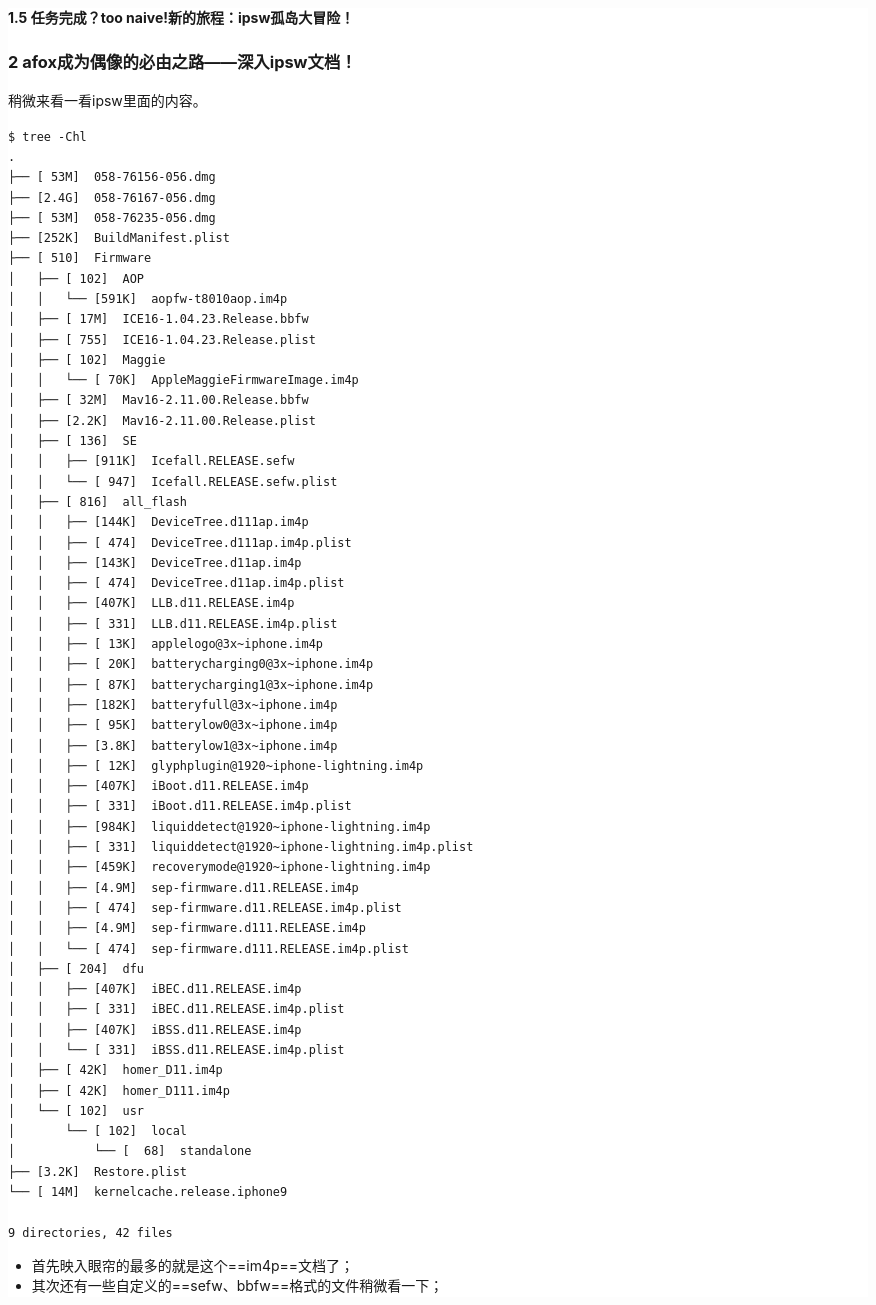 #### 1.5 任务完成？too naive!新的旅程：ipsw孤岛大冒险！

### 2 afox成为偶像的必由之路——深入ipsw文档！
稍微来看一看ipsw里面的内容。
```terminal
$ tree -Chl
.
├── [ 53M]  058-76156-056.dmg
├── [2.4G]  058-76167-056.dmg
├── [ 53M]  058-76235-056.dmg
├── [252K]  BuildManifest.plist
├── [ 510]  Firmware
│   ├── [ 102]  AOP
│   │   └── [591K]  aopfw-t8010aop.im4p
│   ├── [ 17M]  ICE16-1.04.23.Release.bbfw
│   ├── [ 755]  ICE16-1.04.23.Release.plist
│   ├── [ 102]  Maggie
│   │   └── [ 70K]  AppleMaggieFirmwareImage.im4p
│   ├── [ 32M]  Mav16-2.11.00.Release.bbfw
│   ├── [2.2K]  Mav16-2.11.00.Release.plist
│   ├── [ 136]  SE
│   │   ├── [911K]  Icefall.RELEASE.sefw
│   │   └── [ 947]  Icefall.RELEASE.sefw.plist
│   ├── [ 816]  all_flash
│   │   ├── [144K]  DeviceTree.d111ap.im4p
│   │   ├── [ 474]  DeviceTree.d111ap.im4p.plist
│   │   ├── [143K]  DeviceTree.d11ap.im4p
│   │   ├── [ 474]  DeviceTree.d11ap.im4p.plist
│   │   ├── [407K]  LLB.d11.RELEASE.im4p
│   │   ├── [ 331]  LLB.d11.RELEASE.im4p.plist
│   │   ├── [ 13K]  applelogo@3x~iphone.im4p
│   │   ├── [ 20K]  batterycharging0@3x~iphone.im4p
│   │   ├── [ 87K]  batterycharging1@3x~iphone.im4p
│   │   ├── [182K]  batteryfull@3x~iphone.im4p
│   │   ├── [ 95K]  batterylow0@3x~iphone.im4p
│   │   ├── [3.8K]  batterylow1@3x~iphone.im4p
│   │   ├── [ 12K]  glyphplugin@1920~iphone-lightning.im4p
│   │   ├── [407K]  iBoot.d11.RELEASE.im4p
│   │   ├── [ 331]  iBoot.d11.RELEASE.im4p.plist
│   │   ├── [984K]  liquiddetect@1920~iphone-lightning.im4p
│   │   ├── [ 331]  liquiddetect@1920~iphone-lightning.im4p.plist
│   │   ├── [459K]  recoverymode@1920~iphone-lightning.im4p
│   │   ├── [4.9M]  sep-firmware.d11.RELEASE.im4p
│   │   ├── [ 474]  sep-firmware.d11.RELEASE.im4p.plist
│   │   ├── [4.9M]  sep-firmware.d111.RELEASE.im4p
│   │   └── [ 474]  sep-firmware.d111.RELEASE.im4p.plist
│   ├── [ 204]  dfu
│   │   ├── [407K]  iBEC.d11.RELEASE.im4p
│   │   ├── [ 331]  iBEC.d11.RELEASE.im4p.plist
│   │   ├── [407K]  iBSS.d11.RELEASE.im4p
│   │   └── [ 331]  iBSS.d11.RELEASE.im4p.plist
│   ├── [ 42K]  homer_D11.im4p
│   ├── [ 42K]  homer_D111.im4p
│   └── [ 102]  usr
│       └── [ 102]  local
│           └── [  68]  standalone
├── [3.2K]  Restore.plist
└── [ 14M]  kernelcache.release.iphone9

9 directories, 42 files
```
- 首先映入眼帘的最多的就是这个==im4p==文档了；
- 其次还有一些自定义的==sefw、bbfw==格式的文件稍微看一下；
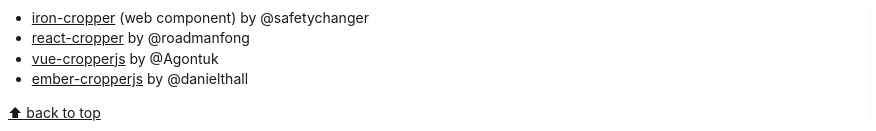 - [iron-cropper](https://www.webcomponents.org/element/safetychanger/iron-cropper) (web component) by @safetychanger
- [react-cropper](https://github.com/roadmanfong/react-cropper) by @roadmanfong
- [vue-cropperjs](https://github.com/Agontuk/vue-cropperjs) by @Agontuk
- [ember-cropperjs](https://github.com/danielthall/ember-cropperjs) by @danielthall

[⬆ back to top](#table-of-contents)
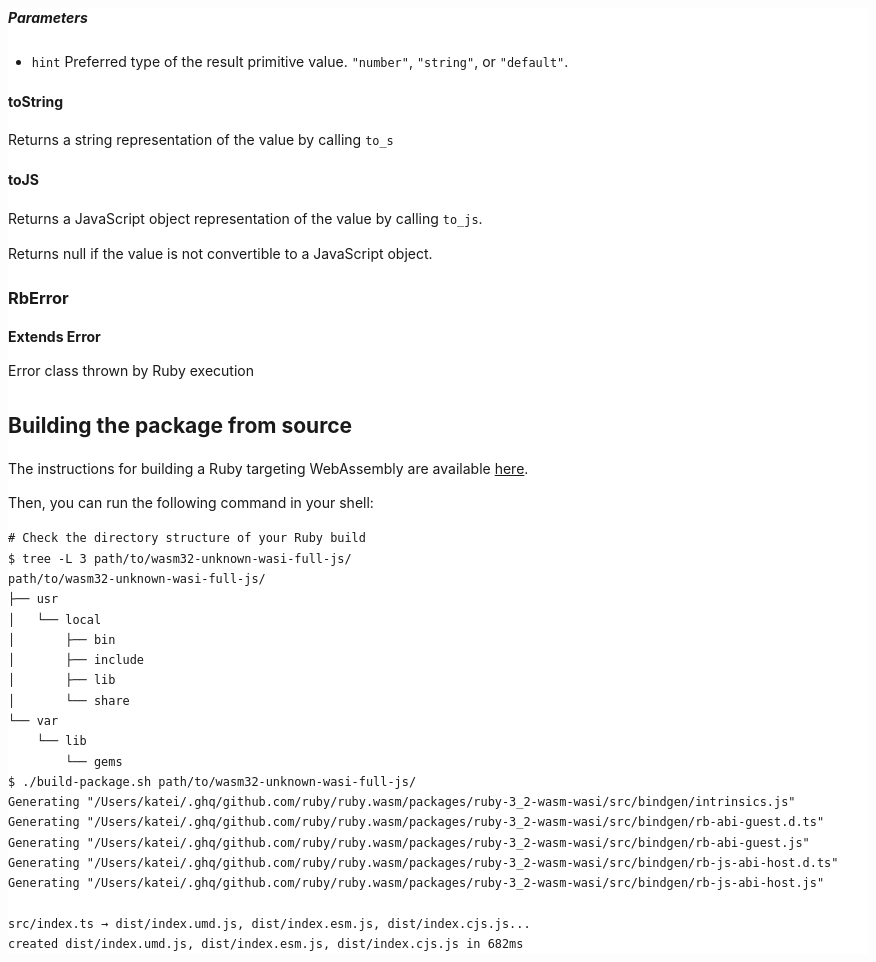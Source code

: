 ##### Parameters

- `hint` Preferred type of the result primitive value. `"number"`, `"string"`, or `"default"`.

#### toString

Returns a string representation of the value by calling `to_s`

#### toJS

Returns a JavaScript object representation of the value
by calling `to_js`.

Returns null if the value is not convertible to a JavaScript object.

### RbError

**Extends Error**

Error class thrown by Ruby execution

## Building the package from source

The instructions for building a Ruby targeting WebAssembly are available [here](https://github.com/ruby/ruby.wasm#building-from-source).

Then, you can run the following command in your shell:

```console
# Check the directory structure of your Ruby build
$ tree -L 3 path/to/wasm32-unknown-wasi-full-js/
path/to/wasm32-unknown-wasi-full-js/
├── usr
│   └── local
│       ├── bin
│       ├── include
│       ├── lib
│       └── share
└── var
    └── lib
        └── gems
$ ./build-package.sh path/to/wasm32-unknown-wasi-full-js/
Generating "/Users/katei/.ghq/github.com/ruby/ruby.wasm/packages/ruby-3_2-wasm-wasi/src/bindgen/intrinsics.js"
Generating "/Users/katei/.ghq/github.com/ruby/ruby.wasm/packages/ruby-3_2-wasm-wasi/src/bindgen/rb-abi-guest.d.ts"
Generating "/Users/katei/.ghq/github.com/ruby/ruby.wasm/packages/ruby-3_2-wasm-wasi/src/bindgen/rb-abi-guest.js"
Generating "/Users/katei/.ghq/github.com/ruby/ruby.wasm/packages/ruby-3_2-wasm-wasi/src/bindgen/rb-js-abi-host.d.ts"
Generating "/Users/katei/.ghq/github.com/ruby/ruby.wasm/packages/ruby-3_2-wasm-wasi/src/bindgen/rb-js-abi-host.js"

src/index.ts → dist/index.umd.js, dist/index.esm.js, dist/index.cjs.js...
created dist/index.umd.js, dist/index.esm.js, dist/index.cjs.js in 682ms
```
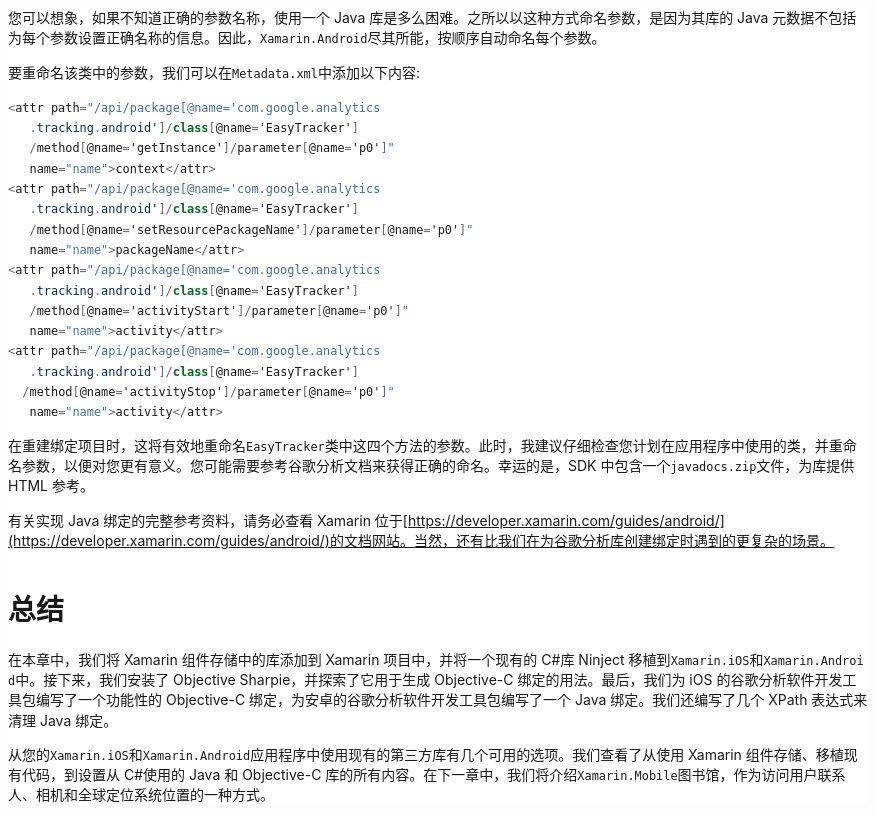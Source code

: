 您可以想象，如果不知道正确的参数名称，使用一个 Java 库是多么困难。之所以以这种方式命名参数，是因为其库的 Java 元数据不包括为每个参数设置正确名称的信息。因此，`Xamarin.Android`尽其所能，按顺序自动命名每个参数。

要重命名该类中的参数，我们可以在`Metadata.xml`中添加以下内容:

```cs
<attr path="/api/package[@name='com.google.analytics
   .tracking.android']/class[@name='EasyTracker']
   /method[@name='getInstance']/parameter[@name='p0']"
   name="name">context</attr> 
<attr path="/api/package[@name='com.google.analytics
   .tracking.android']/class[@name='EasyTracker']
   /method[@name='setResourcePackageName']/parameter[@name='p0']"
   name="name">packageName</attr> 
<attr path="/api/package[@name='com.google.analytics
   .tracking.android']/class[@name='EasyTracker']
   /method[@name='activityStart']/parameter[@name='p0']"
   name="name">activity</attr> 
<attr path="/api/package[@name='com.google.analytics
   .tracking.android']/class[@name='EasyTracker'] 
  /method[@name='activityStop']/parameter[@name='p0']"
   name="name">activity</attr> 

```

在重建绑定项目时，这将有效地重命名`EasyTracker`类中这四个方法的参数。此时，我建议仔细检查您计划在应用程序中使用的类，并重命名参数，以便对您更有意义。您可能需要参考谷歌分析文档来获得正确的命名。幸运的是，SDK 中包含一个`javadocs.zip`文件，为库提供 HTML 参考。

有关实现 Java 绑定的完整参考资料，请务必查看 Xamarin 位于[https://developer.xamarin.com/guides/android/](https://developer.xamarin.com/guides/android/)的文档网站。当然，还有比我们在为谷歌分析库创建绑定时遇到的更复杂的场景。

# 总结

在本章中，我们将 Xamarin 组件存储中的库添加到 Xamarin 项目中，并将一个现有的 C#库 Ninject 移植到`Xamarin.iOS`和`Xamarin.Android`中。接下来，我们安装了 Objective Sharpie，并探索了它用于生成 Objective-C 绑定的用法。最后，我们为 iOS 的谷歌分析软件开发工具包编写了一个功能性的 Objective-C 绑定，为安卓的谷歌分析软件开发工具包编写了一个 Java 绑定。我们还编写了几个 XPath 表达式来清理 Java 绑定。

从您的`Xamarin.iOS`和`Xamarin.Android`应用程序中使用现有的第三方库有几个可用的选项。我们查看了从使用 Xamarin 组件存储、移植现有代码，到设置从 C#使用的 Java 和 Objective-C 库的所有内容。在下一章中，我们将介绍`Xamarin.Mobile`图书馆，作为访问用户联系人、相机和全球定位系统位置的一种方式。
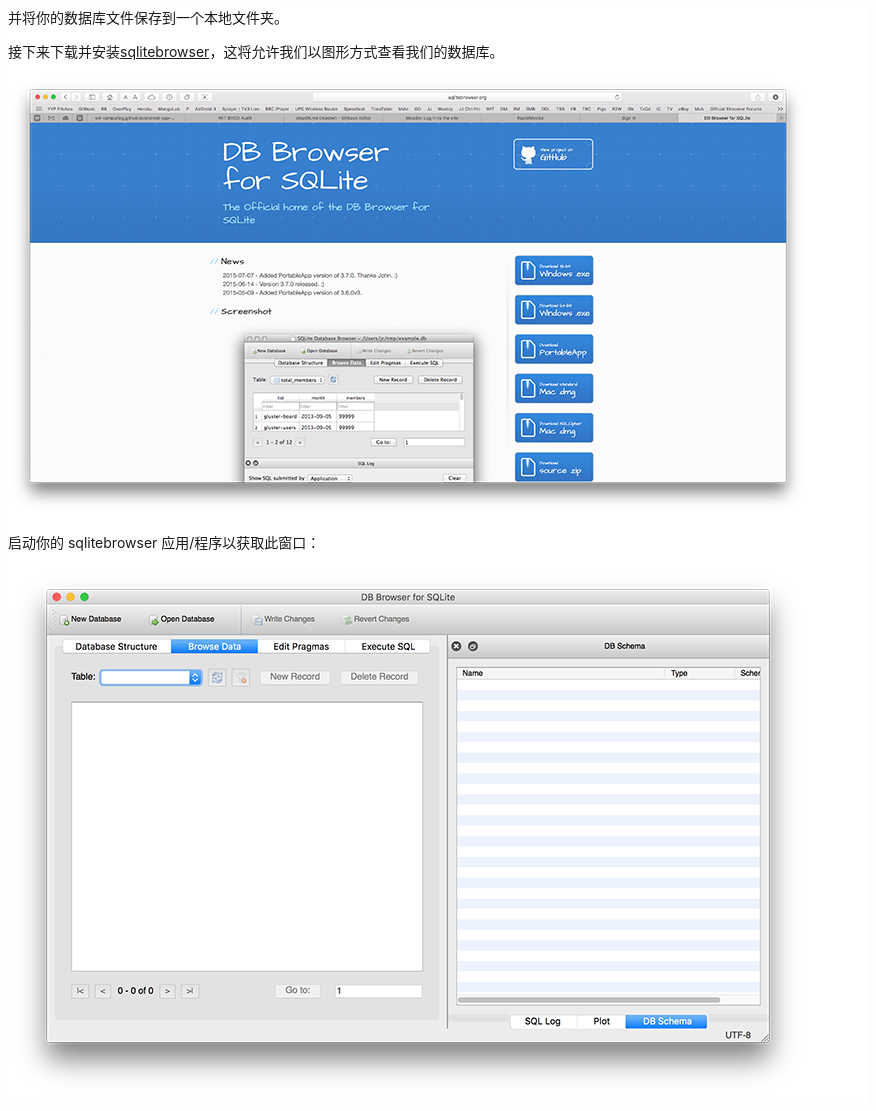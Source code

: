 并将你的数据库文件保存到一个本地文件夹。

接下来下载并安装[sqlitebrowser](http://sqlitebrowser.org)，这将允许我们以图形方式查看我们的数据库。

![](img/lab5s906.png)

启动你的 sqlitebrowser 应用/程序以获取此窗口：

![](img/lab5s907.png)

#####

- **PROBLEM**:
Identify each line in the entries with the word "iBSS" and copy it.

- **EXERCISE OUTPUT**:
│   │   ├── [407K]  iBSS.d11.RELEASE.im4p
│   │   └── [ 331]  iBSS.d11.RELEASE.im4p.plist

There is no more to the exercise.